Penutupan Pemerintah AS Mengganggu Operasi Bandara
Penutupan pemerintah Amerika Serikat (AS) telah menyebabkan gangguan besar pada operasi bandara di seluruh negeri. Banyak penerbangan terpaksa ditunda atau dibatalkan karena petugas pengendali lalu lintas udara mengalami kelelahan dan tekanan berlebihan. Hal ini disampaikan oleh Administrasi Penerbangan Federal (FAA), yang menyoroti masalah keterbatasan staf di sejumlah fasilitas utama.
Pada akhir pekan dari Jumat hingga Minggu, lebih dari 16.700 penerbangan domestik AS mengalami penundaan, sementara 2.282 penerbangan lainnya dibatalkan. Masalah ini terus berlanjut hingga Senin malam. Berdasarkan data FlightAware, situs pelacakan penerbangan waktu nyata, lebih dari 4.000 penerbangan ditunda dan 600 penerbangan dibatalkan di bandara-bandara besar seperti Chicago O’Hare, Dallas Fort Worth, Denver, dan Newark.
FAA mengungkapkan bahwa setengah dari fasilitas “Core 30” di bandara-bandara besar AS mengalami kekurangan staf akibat penutupan. Di wilayah New York, tingkat ketidakhadiran mencapai 80 persen. Pengatur lalu lintas udara, yang jumlahnya sekitar 13.000 orang di seluruh AS, dikategorikan sebagai pekerja penting. Mereka tetap bekerja tanpa gaji sejak penutupan dimulai pada 1 Oktober 2025.
Namun, FAA melaporkan adanya lonjakan ketidakhadiran petugas, sehingga arus lalu lintas udara di AS harus dikurangi untuk menjaga standar keselamatan. “Penutupan harus diakhiri agar para pengendali ini menerima gaji yang seharusnya mereka terima dan para penumpang dapat menghindari gangguan dan penundaan lebih lanjut,” kata FAA dalam pernyataannya. “Ketika terjadi kekurangan staf, FAA akan mengurangi arus lalu lintas udara untuk menjaga keselamatan. Hal ini dapat mengakibatkan penundaan atau pembatalan.”

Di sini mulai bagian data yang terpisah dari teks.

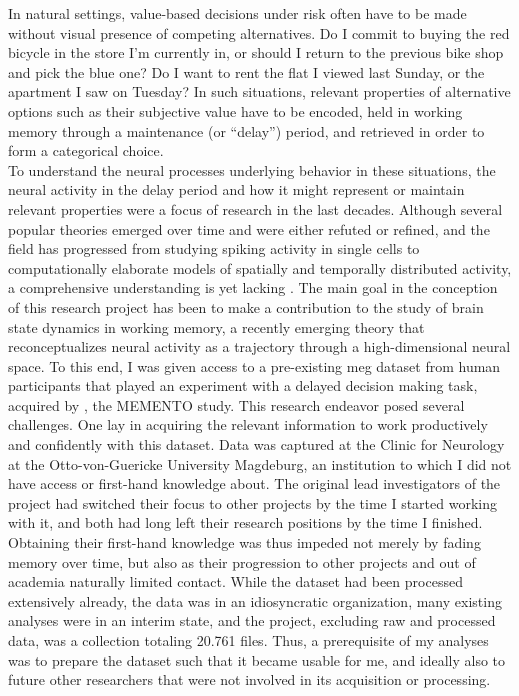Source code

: In natural settings, value-based decisions under risk often have to be made without visual presence of competing alternatives.
Do I commit to buying the red bicycle in the store I'm currently in, or should I return to the previous bike shop and pick the blue one?
Do I want to rent the flat I viewed last Sunday, or the apartment I saw on Tuesday?
In such situations, relevant properties of alternative options such as their subjective value have to be encoded, held in working memory through a maintenance (or ``delay'') period, and retrieved in order to form a categorical choice.\\
To understand the neural processes underlying behavior in these situations, the neural activity in the delay period and how it might represent or maintain relevant properties were a focus of research in the last decades.
Although several popular theories emerged over time and were either refuted or refined, and the field has progressed from studying spiking activity in single cells to computationally elaborate models of spatially and temporally distributed activity, a comprehensive understanding is yet lacking \citep{sreenivasan2019and}.
The main goal in the conception of this research project has been to make a contribution to the study of brain state dynamics in working memory, a recently emerging theory that reconceptualizes neural activity as a trajectory through a high-dimensional neural space.
To this end, I was given access to a pre-existing \gls{meg} dataset from human participants that played an experiment with a delayed decision making task, acquired by \citet{kaiser}, the MEMENTO study.
This research endeavor posed several challenges.
One lay in acquiring the relevant information to work productively and confidently with this dataset.
Data was captured at the Clinic for Neurology at the Otto-von-Guericke University Magdeburg, an institution to which I did not have access or first-hand knowledge about.
The original lead investigators of the project had switched their focus to other projects by the time I started working with it, and both had long left their research positions by the time I finished.
Obtaining their first-hand knowledge was thus impeded not merely by fading memory over time, but also as their progression to other projects and out of academia naturally limited contact.
While the dataset had been processed extensively already, the data was in an idiosyncratic organization, many existing analyses were in an interim state, and the project, excluding raw and processed data, was a collection totaling 20.761 files.
Thus, a prerequisite of my analyses was to prepare the dataset such that it became usable for me, and ideally also to future other researchers that were not involved in its acquisition or processing.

Menteri Perhubungan AS Sean Duffy mengatakan dalam program Face the Nation di CBS News bahwa penundaan akan terus dilakukan demi menjaga keselamatan penerbangan. “Kami bekerja lembur untuk memastikan sistem ini aman. Dan kami akan memperlambat lalu lintas, Anda akan melihat penundaan, kami akan membatalkan penerbangan untuk memastikan sistem ini aman,” ujar Duffy.
Ia juga menyatakan bahwa meskipun para pengatur lalu lintas udara terpaksa bekerja sampingan di tempat lain, mereka tidak akan dipecat. “Ketika mereka sedang memutuskan untuk memberi makan keluarga mereka, saya tidak akan memecatnya,” ujarnya.

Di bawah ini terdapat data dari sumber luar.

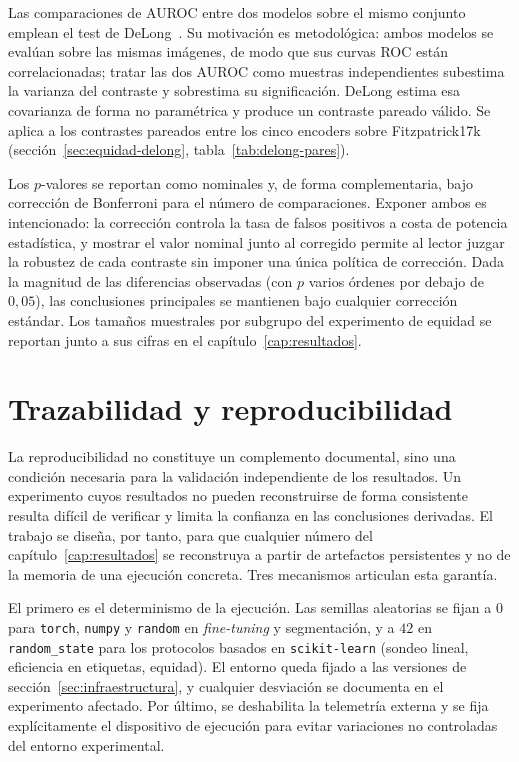 Las comparaciones de AUROC entre dos modelos sobre el mismo conjunto
emplean el test de DeLong~\cite{delong1988}. Su motivación es
metodológica: ambos modelos se evalúan sobre las mismas imágenes, de
modo que sus curvas ROC están correlacionadas; tratar las dos AUROC
como muestras independientes subestima la varianza del contraste y
sobrestima su significación. DeLong estima esa covarianza de forma
no paramétrica y produce un contraste pareado válido. Se aplica a
los contrastes pareados entre los cinco encoders sobre Fitzpatrick17k
(sección~\ref{sec:equidad-delong}, tabla~\ref{tab:delong-pares}).

Los $p$-valores se reportan como nominales y, de forma
complementaria, bajo corrección de Bonferroni para el número de
comparaciones. Exponer ambos es intencionado: la corrección controla
la tasa de falsos positivos a costa de potencia estadística, y
mostrar el valor nominal junto al corregido permite al lector juzgar
la robustez de cada contraste sin imponer una única política de
corrección. Dada la magnitud de las diferencias observadas (con $p$
varios órdenes por debajo de $0{,}05$), las conclusiones principales
se mantienen bajo cualquier corrección estándar. Los tamaños
muestrales por subgrupo del experimento de equidad se reportan junto
a sus cifras en el capítulo~\ref{cap:resultados}.

\section{Trazabilidad y reproducibilidad}
\label{sec:reproducibilidad}

La reproducibilidad no constituye un complemento documental, sino
una condición necesaria para la validación independiente de los
resultados. Un experimento cuyos resultados no pueden reconstruirse
de forma consistente resulta difícil de verificar y limita la
confianza en las conclusiones derivadas. El trabajo se diseña, por
tanto, para que cualquier número del capítulo~\ref{cap:resultados}
se reconstruya a partir de artefactos persistentes y no de la
memoria de una ejecución concreta. Tres mecanismos articulan esta
garantía.

El primero es el determinismo de la ejecución. Las semillas
aleatorias se fijan a $0$ para \texttt{torch}, \texttt{numpy} y
\texttt{random} en \emph{fine-tuning} y segmentación, y a $42$ en
\texttt{random\_state} para los protocolos basados en
\texttt{scikit-learn} (sondeo lineal, eficiencia en etiquetas,
equidad). El entorno queda fijado a las versiones de
sección~\ref{sec:infraestructura}, y cualquier desviación se
documenta en el experimento afectado. Por último, se deshabilita la
telemetría externa y se fija explícitamente el dispositivo de
ejecución para evitar variaciones no controladas del entorno
experimental.

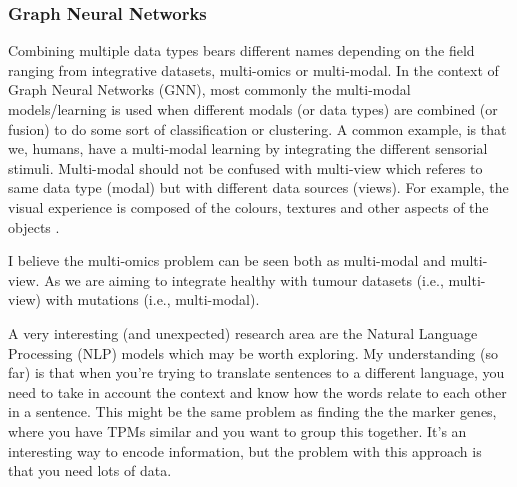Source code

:\subsubsection{Graph Neural Networks}

Combining multiple data types bears different names depending on the field ranging from integrative datasets, multi-omics or multi-modal. In the context of Graph Neural Networks (GNN), most commonly the multi-modal models/learning is used when different modals (or data types) are combined (or fusion) to do some sort of classification or clustering. A common example, is that we, humans, have a multi-modal learning by integrating the different sensorial stimuli. Multi-modal should not be confused with multi-view which referes to same data type (modal) but with different data sources (views). For example, the visual experience is composed of the colours, textures and other aspects of the objects \cite{Eman_Alshari_undated-vv}.

I believe the multi-omics problem can be seen both as multi-modal and multi-view. As we are aiming to integrate healthy with tumour datasets (i.e., multi-view) with mutations (i.e., multi-modal).

A very interesting (and unexpected) research area are the Natural Language Processing (NLP) models which may be worth exploring. My understanding (so far) is that when you're trying to translate sentences to a different language, you need to take in account the context and know how the words relate to each other in a sentence. This might be the same problem as finding the the marker genes, where you have TPMs similar and you want to group this together. It's an interesting way to encode information, but the problem with this approach is that you need lots of data.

Penutupan pemerintah AS akan memasuki hari ke-35 pada Selasa, 4 November 2025. Lamanya penutupan ini setara dengan penutupan terpanjang dalam sejarah AS pada periode 2018-2019. Setidaknya 670.000 pegawai federal sipil telah dirumahkan karena penutupan, sementara sekitar 730.000 orang lainnya bekerja tanpa bayaran.
Dampak Ekonomi dan Sosial
Penutupan pemerintah bukan hanya mengganggu operasi penerbangan, tetapi juga berdampak signifikan pada ekonomi dan masyarakat. Banyak keluarga menghadapi kesulitan finansial karena gaji tidak diterima. Para pekerja federal yang bekerja tanpa bayaran mengalami tekanan ekonomi yang berat, sementara banyak bisnis dan layanan publik terganggu.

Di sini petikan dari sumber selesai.